Barnier’s logic is clear. Rightly or not, there is broad social concern in this matter; it must be prevented from capitalizing on the extreme right. For this, the supposedly moderate conservative politician assumes rhetoric (“regain control”, echo of the famous “take back control”) And contents (take what is interesting from the EU, discard what is not) with a very Brexit flavor. But the price of deactivating the extreme right in this way is quite similar to the triumph of its ideas and a brutal wound to the European project.

Under the leadership of Angela Merkel, the German Christian Democrats have opted for a very different strategy in their handling of the ultra-right challenge: sanitary cordon in terms of management; sidereal distance in terms of values.

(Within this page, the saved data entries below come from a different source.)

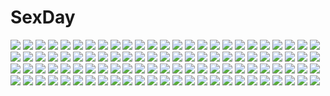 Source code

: # SexDay
![](https://konachan.com/jpeg/a49d92fff5242f985d079ab7b8789b75/Konachan.com%20-%20241590%20aliasing%20aqua_eyes%20blonde_hair%20dress%20headdress%20long_hair%20original%20petals%20ribbons%20umi_no_mizu%20wings.jpg)
![](https://konachan.com/jpeg/d7e0e9c5e71d0807b6c00a963e4e874b/Konachan.com%20-%20249120%206u_%28eternal_land%29%20bikini%20blue_hair%20blush%20gray%20long_hair%20love_live%21_sunshine%21%21%20pink_eyes%20swimsuit%20tsushima_yoshiko%20wristwear.jpg)
![](https://konachan.com/image/1a60a1c08c464f49b81bc190fc9b1b32/Konachan.com%20-%2043163%20ai_%28popotan%29%20bath%20mai%20mea%20mii%20nude%20popotan%20poyoyon_rokku%20unagi.jpg)
![](https://konachan.com/image/3cd0dde8d854bfa62985becda501f1c7/Konachan.com%20-%2026656%20artoria_pendragon_%28all%29%20bikini%20fate_%28series%29%20fate_stay_night%20saber%20swimsuit%20tohsaka_rin.jpg)
![](https://konachan.com/image/cf2e1b2dd2334789aacd39969d391a42/Konachan.com%20-%2095232%20animal_ears%20armor%20boots%20bunny_ears%20bunnygirl%20hat%20observerz%20original%20pink_hair%20red_hair.jpg)
![](https://konachan.com/image/89769050911538b5449d4cde43f215e0/Konachan.com%20-%2020761%20animal%20dog%20fullmetal_alchemist%20winry_rockbell.jpg)
![](https://konachan.com/image/4ec053ee5d6f2848341bb2d56d586c0d/Konachan.com%20-%2094340%20animal%20bird%20blue%20blue_eyes%20blue_hair%20book%20brown_hair%20dress%20joeian%20original%20pink_eyes%20school_uniform%20short_hair%20stairs%20summer_dress%20thighhighs.jpg)
![](https://konachan.com/image/b04283385d9c10fb6132f2514129e57f/Konachan.com%20-%2065717%20clare%20claymore.jpg)
![](https://konachan.com/jpeg/2e21427b3d5b3ce1e799459fffb4d9fe/Konachan.com%20-%2043141%20hiiragi_kagami%20lucky_star.jpg)
![](https://konachan.com/image/f9c4dad363a0980bbe58bd78b9dbccb6/Konachan.com%20-%2081981%20building%20city%20night%20scenic%20seo_tatsuya.jpg)
![](https://konachan.com/jpeg/2c8dd436aeb4cea25b1e5d4181c9c850/Konachan.com%20-%20158431%20tagme.jpg)
![](https://konachan.com/image/733eff322e898945fbc14e056fd2d8bb/Konachan.com%20-%20121840%20building%20christmas%20clouds%20flowers%20guilty_crown%20long_hair%20pink_hair%20red_eyes%20santa_costume%20sky%20snow%20stells%20thighhighs%20wet%20yuzuriha_inori.jpg)
![](https://konachan.com/image/167eff733ce558bf5d27eebdf6de2495/Konachan.com%20-%20207254%20bikini_top%20blonde_hair%20blue_eyes%20breasts%20gun%20hat%20henshako%20jpeg_artifacts%20original%20shorts%20weapon%20white%20wristwear.jpg)
![](https://konachan.com/image/ef0469da64ddfa9acde913f51a8bab1e/Konachan.com%20-%2011687%20ar_tonelico%20ar_tonelico_ii%20breasts%20cleavage%20cloche_leythal_pastalia%20croix_batel%20luca_trulyworth%20nagi_ryou.jpg)
![](https://konachan.com/jpeg/595f685a93568b6178ba4b2cc58e0984/Konachan.com%20-%20180669%20clouds%20dress%20hoodie%20iroia_%28yo_mogi%29%20long_hair%20purple_eyes%20purple_hair%20sky%20thighhighs%20twintails%20vocaloid%20voiceroid%20yuzuki_yukari.jpg)
![](https://konachan.com/jpeg/ec80bf09745eed63a384d789f1fe59e2/Konachan.com%20-%20205037%20aqua_eyes%20ass%20blush%20brown_hair%20fast-runner-2024%20fennekin%20hat%20panties%20pokemon%20red_eyes%20serena_%28pokemon%29%20short_hair%20skirt%20thighhighs%20underwear%20white.jpg)
![](https://konachan.com/image/5c2080dd123e411f5c145d658386d605/Konachan.com%20-%20165543%20bikini%20blue_eyes%20blush%20breasts%20brown_hair%20cleavage%20drink%20kunifuto%20original%20swimsuit%20water%20wet.jpg)
![](https://konachan.com/image/d582f2a248da07f949fa0eb79753167a/Konachan.com%20-%2067261%20close%20tagme.jpg)
![](https://konachan.com/jpeg/c67d36fce147a7e08539bc3e771ed18f/Konachan.com%20-%20253580%20apron%20bicolored_eyes%20brown_hair%20food%20headband%20logo%20long_hair%20red%20ryobi_%28senran_kagura%29%20senran_kagura%20senran_kagura%3A_bon_appetit%20tagme_%28artist%29.jpg)
![](https://konachan.com/image/74aa3cb042c1c944bddc6202cc5b48c0/Konachan.com%20-%2065588%20arcana_heart%20game_cg%20tagme%20weapon.jpg)
![](https://konachan.com/jpeg/8d01069bac4c36210e8e9cc44a7033d1/Konachan.com%20-%20291571%20animal%20aqua_eyes%20blush%20breasts%20chinese_dress%20cleavage%20clouds%20dress%20fang%20flowers%20ganaha_hibiki%20hamuzou%20idolmaster%20purple_hair%20sky%20water%20wristwear.jpg)
![](https://konachan.com/image/bf93dd05653ed5f0dbdebb050f00c532/Konachan.com%20-%20105857%20all_male%20blue_hair%20goggles%20kaito%20kamui_gakupo%20male%20purple_hair%20vocaloid.jpg)
![](https://konachan.com/image/0f6efe63d7c86e93ab466aa2e149406a/Konachan.com%20-%2061682%20aoi_shiro%20breasts%20cleavage%20japanese_clothes%20kaya_%28aoi_shiro%29%20kimono%20nami_%28aoi_shiro%29%20no_bra%20sword%20torn_clothes%20weapon%20yasaka_minato%20yuri.jpg)
![](https://konachan.com/jpeg/18701db43b12555754b4bb5ff3c4e12e/Konachan.com%20-%20288173%20anthropomorphism%20ass%20azur_lane%20black_hair%20breasts%20dark_skin%20long_hair%20panties%20south_dakota_%28azur_lane%29%20takaharu%20topless%20underwear%20yellow_eyes.jpg)
![](https://konachan.com/image/4d5ffe1f71ce8578fc69ff827c6cf157/Konachan.com%20-%20158393%20blush%20breasts%20kazami_yuuka%20misako%20nipples%20stockings%20touhou%20yakumo_yukari.jpg)
![](https://konachan.com/image/790286494d3bc3848b93cf71e94edd52/Konachan.com%20-%2013692%20all_male%20black_eyes%20gray_hair%20hatake_kakashi%20headband%20male%20naruto.jpg)
![](https://konachan.com/jpeg/5b369aa84342d1309f7677f4cb55ac2b/Konachan.com%20-%20199473%20bike_shorts%20blonde_hair%20blue_eyes%20breasts%20gundam_%28series%29%20hewsack%20hoshino_fumina%20nipples%20pubic_hair%20pussy%20shirt_lift%20shorts%20third-party_edit%20white.jpg)
![](https://konachan.com/jpeg/65d00bd2bcba503d76bf3db1b13ef73a/Konachan.com%20-%20273085%20autumn%20blue_eyes%20blue_hair%20boots%20flanvia%20flowers%20hat%20kawashiro_nitori%20leaves%20photo%20scenic%20skirt%20touhou%20tree%20twintails%20water.jpg)
![](https://konachan.com/image/b67ab9324d49f139f3c7d25a99f2bc34/Konachan.com%20-%2058269%20ass%20bath%20itou_noiji%20nude%20scan%20shakugan_no_shana%20shana.jpg)
![](https://konachan.com/image/a78f05250139c71629304331e1fce26d/Konachan.com%20-%20141293%20blonde_hair%20blush%20breasts%20cleavage%20erect_nipples%20fang%20horns%20ibuki_suika%20natsuki_mitsu%20nopan%20open_shirt%20thighhighs%20touhou%20wet%20yellow_eyes.jpg)
![](https://konachan.com/image/8720f635dd570a6719a9d5c897bf0f5b/Konachan.com%20-%20140800%20aqua_eyes%20blonde_hair%20cassandra_alexandra%20dress%20gloves%20mochi.f%20panties%20ribbons%20short_hair%20soul_calibur%20sword%20underwear%20weapon.jpg)
![](https://konachan.com/image/52394ec5a8b2af87c8baa9a2c32a9c56/Konachan.com%20-%20190392%20apple%20banssee%20blonde_hair%20blue_eyes%20book%20bow%20doll%20dress%20flowers%20food%20fruit%20headband%20kneehighs%20pantyhose%20paper%20puppet%20short_hair%20tie%20touhou.jpg)
![](https://konachan.com/image/d9f67c4ae6ad9568edc42591a65cb1fc/Konachan.com%20-%20123038%20animal_ears%20gray_hair%20inubashiri_momiji%20japanese_clothes%20kimono%20red_eyes%20short_hair%20tail%20touhou%20wolfgirl%20yume_shokunin.jpg)
![](https://konachan.com/jpeg/e30da6c0aa145acafea148bd3e731d54/Konachan.com%20-%20118460%20dress%20futatsuiwa_mamizou%20glasses%20hat%20shirane_koitsu%20stars%20tail%20thighhighs%20touhou.jpg)
![](https://konachan.com/jpeg/e493cf7cfc5fa16318f9c0534a2321fa/Konachan.com%20-%20131521%20book%20bow%20game_cg%20green_eyes%20hat%20hatsuyuki_sakura%20hontani_kanae%20long_hair%20saga_planets%20school_uniform%20shirokuma%20twintails%20white_hair.jpg)
![](https://konachan.com/image/60d28498ecc895804616fb3b9a10a361/Konachan.com%20-%20262219%20aqua_eyes%20azur_lane%20breasts%20cleavage%20dark%20flowers%20hat%20long_hair%20ribbons%20stockings%20swd3e2%20thighhighs%20watermark%20white_hair%20zettai_ryouiki.jpg)
![](https://konachan.com/jpeg/ca998c56d53233559f8ec055208b49ea/Konachan.com%20-%20115464%20blonde_hair%20gunjima_souichirou%20kyuubee%20mahou_shoujo_madoka_magica%20tomoe_mami%20white%20yellow_eyes.jpg)
![](https://konachan.com/image/e58e105b165226a8eb45def64f6bd7bf/Konachan.com%20-%2036699%20blue_eyes%20candy%20food%20ice_cream%20lollipop%20purple_hair%20rosario%2Bvampire%20shirayuki_mizore.jpg)
![](https://konachan.com/image/13f1ab2732fca33f38ef917b9ac52efb/Konachan.com%20-%2086052%20goth-loli%20lolita_fashion%20lulu%20monochrome_factor.jpg)
![](https://konachan.com/jpeg/770d9f3ef28c42885970d8f632752221/Konachan.com%20-%2091800%20blue_eyes%20headband%20katana%20konpaku_youmu%20oyaji_kusa%20scarf%20short_hair%20sword%20touhou%20weapon%20white_hair.jpg)
![](https://konachan.com/image/0aabe07a0e58390f9ca5a63ef317286c/Konachan.com%20-%20111806%20blonde_hair%20dress%20flowers%20game_cg%20hyper_highspeed_genius%20iris_windsor%20sakura_windsor%20sleeping%20windmill_%28company%29.jpg)
![](https://konachan.com/jpeg/4069d3a2bfdf2936d3bf3dd740f778e2/Konachan.com%20-%20173333%20boots%20donut_hole_%28vocaloid%29%20goggles%20group%20gumi%20hat%20hatsune_miku%20isaka%20kagamine_rin%20megurine_luka%20vocaloid.jpg)
![](https://konachan.com/image/e04b35e1b3fe22f9d70607a46e1cdc86/Konachan.com%20-%2076774%20earth%20grand_zamboa%20kamina%20kz-kura%20mecha%20planet%20simon%20space%20stars%20tengen_toppa_gurren_lagann%20tengen_toppa_gurren-lagann_%28mecha%29.jpg)
![](https://konachan.com/image/9e3c559cb423543911cdab50577a83ef/Konachan.com%20-%2026951%20asakura_nemu%20choker%20da_capo%20nishimata_aoi%20ribbons%20shirakawa_kotori%20yoshino_sakura.jpg)
![](https://konachan.com/image/c449a68f0f80165ff8b556447e3459d0/Konachan.com%20-%20267650%20anus%20ass%20bed%20blush%20breasts%20censored%20choker%20cum%20garter%20long_hair%20navel%20neptune%20nipples%20nopan%20oekakizuki%20panty_pull%20pussy%20short_hair%20thighhighs.jpg)
![](https://konachan.com/jpeg/7a7a0ac2bc1972369867112ceac9bdd4/Konachan.com%20-%2027116%20komori_kiri%20sayonara_zetsubou_sensei.jpg)
![](https://konachan.com/image/287618435129e175b69fb9b311c86f4e/Konachan.com%20-%2031621%20blue_hair%20favorite%20game_cg%20green_eyes%20happy_margaret%21%20jpeg_artifacts%20kokonoka%20loli%20nishinomiya_shizuru.jpg)
![](https://konachan.com/jpeg/d8637e216777a2b6bb496b2e10635b0b/Konachan.com%20-%20289884%20blue_eyes%20braids%20breasts%20cropped%20gradient%20long_hair%20panties%20skirt%20spread_legs%20tenken%20twintails%20underboob%20underwear%20voiceroid%20waifu2x%20white_hair.jpg)
![](https://konachan.com/image/ff62a97c6f840cb34c6bc5aa7b966b08/Konachan.com%20-%2095727%20tagme.jpg)
![](https://konachan.com/image/b0cfcd221b1fa03c2184d5cd516d5562/Konachan.com%20-%20124533%20breasts%20kasumi_seiki%20momo_velia_deviluke%20nipples%20nude%20pink_hair%20pussy%20sex%20tail%20to_love_ru%20uncensored.jpg)
![](https://konachan.com/image/42a40d8b1e2321a0523740c990fcf61b/Konachan.com%20-%20264618%20building%20city%20clouds%20grass%20hat%20nagi_itsuki%20original%20scenic%20sky%20staff%20stairs%20sunset%20water%20waterfall%20witch%20witch_hat.jpg)
![](https://konachan.com/jpeg/a61a2fadc4aa3724a194f06599034757/Konachan.com%20-%20275000%20black_hair%20blush%20bodysuit%20boots%20breasts%20cameltoe%20cape%20erect_nipples%20ginhaha%20green_eyes%20qin_liangyu%20short_hair%20skintight%20staff%20thighhighs%20wristwear.jpg)
![](https://konachan.com/image/773284f9d2d5ef013239d71127662277/Konachan.com%20-%2059794%20barefoot%20breasts%20hatsune_miku%20kitano_tomotoshi%20nude%20tie%20vocaloid.jpg)
![](https://konachan.com/image/14e1169a4c30e549769e1319b66523d7/Konachan.com%20-%20246427%20blue_eyes%20clouds%20collar%20cure_felice%20flowers%20hanami_kotoha%20hoshi_%28xingspresent%29%20long_hair%20petals%20pink_hair%20precure%20sky%20twintails%20wristwear.jpg)
![](https://konachan.com/image/650459563b96feea3cf796c87185a32d/Konachan.com%20-%20242847%20bikini_top%20boots%20breasts%20elbow_gloves%20fate_%28series%29%20gloves%20gods%20headdress%20long_hair%20petals%20sword%20thighhighs%20weapon%20white_hair%20yellow_eyes.jpg)
![](https://konachan.com/jpeg/70e656df898e9d36e8b7bcd36e6749c7/Konachan.com%20-%20170943%202girls%20animal%20blue_eyes%20blue_hair%20brown_hair%20bubbles%20dress%20fish%20kazenokaze%20long_hair%20magikarp%20pokemon%20ponytail%20school_uniform%20socks%20water.jpg)
![](https://konachan.com/jpeg/03973de9fbbc7d743c9dd6c561b07f43/Konachan.com%20-%20176532%20akagi_rio%20animal%20blonde_hair%20blue_eyes%20breasts%20bubbles%20censored%20fish%20game_cg%20long_hair%20may-be_soft%20mermaid%20nipples%20pussy%20underwater%20water.jpg)
![](https://konachan.com/image/d94ba64fa20aef7c849e571ef11c212d/Konachan.com%20-%20105317%20pointed_ears%20ragnarok_online%20tagme.jpg)
![](https://konachan.com/jpeg/fbeedd1da24504e283b51212f52faac7/Konachan.com%20-%20236553%20bikini%20blonde_hair%20breasts%20clouds%20kinoshita_ichi%20navel%20nipples%20original%20red_eyes%20short_hair%20sky%20swimsuit%20water.jpg)
![](https://konachan.com/image/f7bea902837ae512732ddb5beea84d01/Konachan.com%20-%20178913%20aqua_hair%20blush%20chibi%20cosplay%20food%20group%20ice_cream%20kaito%20long_hair%20male%20meiko%20niwako%20pink_hair%20popsicle%20ribbons%20skirt%20tie%20twintails%20vocaloid%20white.jpg)
![](https://konachan.com/image/f18638af1f05caff87d4234967fe3ee4/Konachan.com%20-%20163790%20breasts%20dark%20green%20issencia%20long_hair%20nude%20original.jpg)
![](https://konachan.com/image/52c7c1c551820c9d19f44d6963cc72bf/Konachan.com%20-%20245646%20armor%20artoria_pendragon_%28all%29%20blonde_hair%20blue_eyes%20dress%20fate_%28series%29%20fate_stay_night%20gloves%20saber%20sai_foubalana%20short_hair%20sword%20weapon.jpg)
![](https://konachan.com/jpeg/eb2cc6bccc97983df017b2c7cb1c1717/Konachan.com%20-%20107499%20animal_ears%20bicolored_eyes%20blonde_hair%20bunny%20bunnygirl%20eyepatch%20long_hair%20original%20redjuice%20ribbons%20scarf%20skirt%20sword%20weapon%20white.jpg)
![](https://konachan.com/jpeg/332b155857ad5237c4ac7d32352b5ed5/Konachan.com%20-%20219074%20blonde_hair%20blue_eyes%20blush%20censored%20game_cg%20male%20nana-sama%20orange_eyes%20penis%20ponytail%20red_hair%20stockings%20studio_hilite%20thighhighs%20tie%20trap%20twintails.jpg)
![](https://konachan.com/image/a8a8be5108f682ce9e5908699a8e6ea9/Konachan.com%20-%20305222%20blush%20cherry_blossoms%20dress%20flowers%20grass%20long_hair%20mirin_boshi%20necklace%20open_shirt%20original%20spring%20summer_dress%20water%20white_hair.jpg)
![](https://konachan.com/image/da7b693ffe293f6667455b79e74a5a94/Konachan.com%20-%2035760%20nia_teppelin%20tengen_toppa_gurren_lagann%20yoko_littner.jpg)
![](https://konachan.com/image/b0de1d15872641b1159dba94a98b0f71/Konachan.com%20-%20183303%20anus%20bandaid%20blush%20condom%20erect_nipples%20glasses%20hat%20moriya_suwako%20spirytus_tarou%20spread_legs%20thighhighs%20touhou.jpg)
![](https://konachan.com/image/59dbe471c066d95676a618ec65b317ad/Konachan.com%20-%2060226%20akihime_sumomo%20itou_noiji%20nanatsuiro_drops%20white%20yuki-chan.jpg)
![](https://konachan.com/image/b27018347fab876dc60813bbcff160bb/Konachan.com%20-%20191137%20anthropomorphism%20barefoot%20blush%20breasts%20horns%20kantai_collection%20long_hair%20midway_hime%20nipples%20red_eyes%20walzrj%20white_hair.jpg)
![](https://konachan.com/jpeg/9a2f7ca466f7e505ed2397c9069219d7/Konachan.com%20-%20216755%20book%20computer%20group%20male%20original%20paper%20school_uniform%20shirt%20syego%20tie.jpg)
![](https://konachan.com/image/cb80a35a715b4ef9556d66dc2c1d9c41/Konachan.com%20-%20288335%20black_hair%20blue_eyes%20blush%20book%20bra%20breasts%20cleavage%20navel%20original%20sakamata%20shirt_lift%20underwear.jpg)
![](https://konachan.com/image/8e9a31e5e298e950aa0cdd4ff62efc6e/Konachan.com%20-%20243716%20armor%20breasts%20cleavage%20elbow_gloves%20gloves%20gun%20horns%20kishiyo%20long_hair%20orange_eyes%20panties%20panzer_waltz%20sword%20thighhighs%20underwear%20weapon%20white_hair.jpg)
![](https://konachan.com/image/a076de8f4a22fa192b0a966444c4386a/Konachan.com%20-%20251004%20all_male%20animal%20animal_ears%20brown_hair%20fox%20majiang%20male%20mask%20multiple_tails%20onmyouji%20orange_eyes%20signed%20tail%20tamamo_no_mae_%28onmyouji%29%20torii.jpg)
![](https://konachan.com/image/33773443fbc3cb07a1664b823d95a4d9/Konachan.com%20-%209601%20all_male%20code_geass%20kururugi_suzaku%20lelouch_lamperouge%20male.jpg)
![](https://konachan.com/jpeg/d7539b2fd2e0eb994a270c5536766ec7/Konachan.com%20-%2044699%20all_male%20loli%20male%20musumaker%20trap%20yuzu_%28musumaker%29.jpg)
![](https://konachan.com/jpeg/684b5a5a22259307a84272c7ed33d6b0/Konachan.com%20-%2095680%20blue_eyes%20cameltoe%20emelita%20kamidori_alchemy_meister%20loli%20pink_hair%20see_through%20swimsuit%20tagme%20water%20wet.jpg)
![](https://konachan.com/image/3875f24cfad19c6bf18e634315bd78de/Konachan.com%20-%20231902%20blush%20brown_eyes%20brown_hair%20gloves%20kimura_shuuichi%20kneehighs%20navel%20panties%20pussy_juice%20school_uniform%20spread_legs%20tears%20underwear%20vibrator.jpg)
![](https://konachan.com/image/e89289dfe3876ac6245bc1c422ed14f9/Konachan.com%20-%20118116%20blonde_hair%20computer%20drink%20mitha%20twintails.jpg)
![](https://konachan.com/image/03561193139f92ecf003960882084f20/Konachan.com%20-%20181901%20bed%20brown_eyes%20brown_hair%20hijiri_byakuren%20kezune_%28i-i%29%20long_hair%20school_uniform%20touhou.jpg)
![](https://konachan.com/image/2be46fd389d9905fda7b4aa6af3ae441/Konachan.com%20-%2014025%20tagme.jpg)
![](https://konachan.com/image/f64df0ed75ce83ef5571844444e53ad4/Konachan.com%20-%20255852%20bicolored_eyes%20bodysuit%20cropped%20gray_hair%20long_hair%20original%20skintight%20tokiti%20twintails.jpg)
![](https://konachan.com/jpeg/42ea949a3f7d65d85ad8f686a27d641f/Konachan.com%20-%2079424%20aqua_eyes%20aqua_hair%20brown_eyes%20brown_hair%20cosplay%20crossover%20hatsune_miku%20miko%20moekyon%20realistic%20ribbons%20short_hair%20tie%20touhou%20twintails%20vocaloid%20white.jpg)
![](https://konachan.com/image/9e0bf449c6a98f4955b47ceb20904b35/Konachan.com%20-%2088539%20ookami-san_to_shichinin_no_nakama-tachi%20ookami_ryouko%20ryuuguu_otohime.jpg)
![](https://konachan.com/jpeg/bfcec54eb89c2a827e184af2569cfdc0/Konachan.com%20-%20271156%20animal%20bat%20bikini%20black_hair%20clouds%20demon%20horns%20incro300%20long_hair%20male%20navel%20overlord%20ponytail%20sky%20succubus%20swimsuit%20tail%20thighhighs%20watermark.jpg)
![](https://konachan.com/jpeg/5547d531a2375e0fcc21a937caf09fb4/Konachan.com%20-%20120279%20asa_project%20game_cg%20kinomoto_misaki%20kinomoto_nokia%20panta%20renai_zero_kilometer.jpg)
![](https://konachan.com/image/15acc67369439b99d3cbd437c7889ceb/Konachan.com%20-%2016898%20darker_than_black%20yin.jpg)
![](https://konachan.com/image/135f671f07beedd08289c2f441332537/Konachan.com%20-%20149349%20blush%20bra%20breasts%20cleavage%20gray_hair%20long_hair%20megami%20navel%20nopan%20pink_hair%20ponytail%20sarashi%20scan%20skirt%20underboob%20underwear%20undressing%20watermark%20wink.jpg)
![](https://konachan.com/jpeg/8401af38153508316a7eb8829a585956/Konachan.com%20-%20296142%20akae_neo%20aqua_eyes%20ass%20bikini%20breasts%20catgirl%20cleavage%20cosplay%20fang%20gloves%20halloween%20headdress%20hug%20pumpkin%20swimsuit%20tail%20thighhighs%20white_hair.jpg)
![](https://konachan.com/image/ce4231f38262811e3e4adc773ea5b3ae/Konachan.com%20-%20176552%20bakemonogatari%20kaiki_deishuu%20koimonogatari%20male%20monogatari_%28series%29%20senjougahara_hitagi%20yadokugaeru.jpg)
![](https://konachan.com/image/f1f1a1e5c1a980cb1427e12d521f2316/Konachan.com%20-%20174787%20animal_ears%20barefoot%20brown_eyes%20fang%20flowers%20foxgirl%20long_hair%20masami_chie%20nude%20original%20petals%20tail%20white_hair.jpg)
![](https://konachan.com/jpeg/7aead254cdd616664397cd7412a65379/Konachan.com%20-%20280050%20animal_ears%20bow_%28weapon%29%20doggirl%20fang%20group%20hotel01%20japanese_clothes%20loli%20original%20ruins%20tail%20thighhighs%20weapon%20wolfgirl.jpg)
![](https://konachan.com/image/eee36037382428008cd9864227505d5c/Konachan.com%20-%20297003%202girls%20blush%20bra%20breasts%20cleavage%20demon%20gloves%20horns%20long_hair%20maid%20navel%20original%20panties%20pink_hair%20purple_eyes%20see_through%20succubus%20underwear.jpg)
![](https://konachan.com/jpeg/a6b45afdc46fcc95c5cde06775820a17/Konachan.com%20-%20306928%20blue_eyes%20blue_hair%20breasts%20camera%20cleavage%20fire_emblem%20gloves%20long_hair%20lucina_%28fire_emblem%29%20nanoless%20navel%20spread_legs.jpg)
![](https://konachan.com/image/d1f7d5a91e6084d837893c12183b8cbc/Konachan.com%20-%2082610%20animal%20animal_ears%20blue_eyes%20brown_hair%20cat%20catgirl%20kneehighs%20long_hair%20original%20sakurano_miya%20tail%20tree.jpg)
![](https://konachan.com/image/9ce714fdf2708a1d589af6aaaa121443/Konachan.com%20-%20189263%202girls%20aki_minoriko%20aki_shizuha%20ass%20blonde_hair%20hat%20lzh%20red_eyes%20ribbons%20short_hair%20touhou%20tree%20yellow_eyes.jpg)
![](https://konachan.com/jpeg/7d6f3ca909a6ed53735ce1a48b01b865/Konachan.com%20-%20261307%20aliasing%20aqua_eyes%20barefoot%20black_hair%20blush%20breasts%20flowers%20headdress%20long_hair%20navel%20nipples%20ribbons%20see_through%20water%20watermark%20white%20wings.jpg)
![](https://konachan.com/image/ba954dcd95dbdde323b59ad4a7009dcf/Konachan.com%20-%20272619%20aliasing%20bang_dream%21%20glasses%20maruyama_aya%20naitou_kirara%20paper%20pink_eyes%20pink_hair%20school_uniform%20skirt%20wink.jpg)
![](https://konachan.com/image/8ff231fa57e29b2c978739c6d8cc82aa/Konachan.com%20-%2025797%20armor%20berserker%20black_hair%20blonde_hair%20dress%20fate_%28series%29%20green_eyes%20jpeg_artifacts%20long_hair%20night%20pantyhose%20saber%20short_hair%20skirt%20tohsaka_rin.jpeg)
![](https://konachan.com/image/bfc061d72c7e6e9c35d54e54c0935e25/Konachan.com%20-%20203023%20barefoot%20building%20city%20dress%20flowers%20grass%20landscape%20original%20ruins%20scenic%20short_hair%20siji_%28szh5522%29%20sunset%20twintails.jpg)
![](https://konachan.com/image/1e562f53d5f121ecb5d25307021ee57e/Konachan.com%20-%20229826%20hatsune_miku%20kuzakawe_maron%20vocaloid%20yuki_miku%20yukine_%28vocaloid%29.jpg)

Not everything is ground gold (see the striking tolerance towards Víktor Orbán that the CDU has sponsored for years) but as a whole it has been a position of notable political stature. In absolute terms; and even more in relative terms, if it is compared with maneuvers a la Barnier, with the uncomplexed embrace of Forza Italia to the League and Brothers of Italy or to the attitude of the PP in Spain.

The CDU faces an election this Sunday in which the polls predict a bad result. If confirmed, it will be essential for all of Europe that this does not generate a shift in training that moves it away from moderation. The PP, for its part, celebrates its national convention in the coming days amid disturbing symptoms of acceptance of extreme positions. The infiltration of certain ideas into the central core of European politics is a huge risk. Barnier’s proposal would have dire consequences in terms of political and legal conflict. Others may be tempted to assert the superiority of national over community law in the same, or in other areas. I’m afraid of miscarriages and carrying gifts (“I fear the Greeks even when they bring gifts”), Laocoon wisely alerted the Trojans in Virgil’s Aeneid.